**What the exercise asks:**
Repeat the following lines exactly and nothing else: the line containing "He also asked" and each line after it through the end of the listing.

■ ■ ■ ■ ■ ■ ■

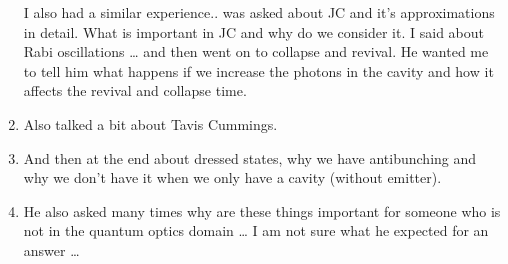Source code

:\documentclass{article}%
\begin{document}
\begin{enumerate}
I also had a similar experience.. was asked about JC and it’s approximations in detail. What is important in JC and why do we consider it. I said about Rabi oscillations … and then went on to collapse and revival. He wanted me to tell him what happens if we increase the photons in the cavity and how it affects the revival and collapse time. %
\item%
Also talked a bit about Tavis Cummings. %
\item%
And then at the end about dressed states, why we have antibunching and why we don’t have it when we only have a cavity (without emitter). %
\item%
He also asked many times why are these things important for someone who is not in the quantum optics domain … I am not sure what he expected for an answer …%
\end{enumerate}%
\end{document}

■ ■ ■ ■ ■ ■ ■

**Response box:**
He also asked many times why are these things important for someone who is not in the quantum optics domain … I am not sure what he expected for an answer …%
\end{enumerate}%
\end{document}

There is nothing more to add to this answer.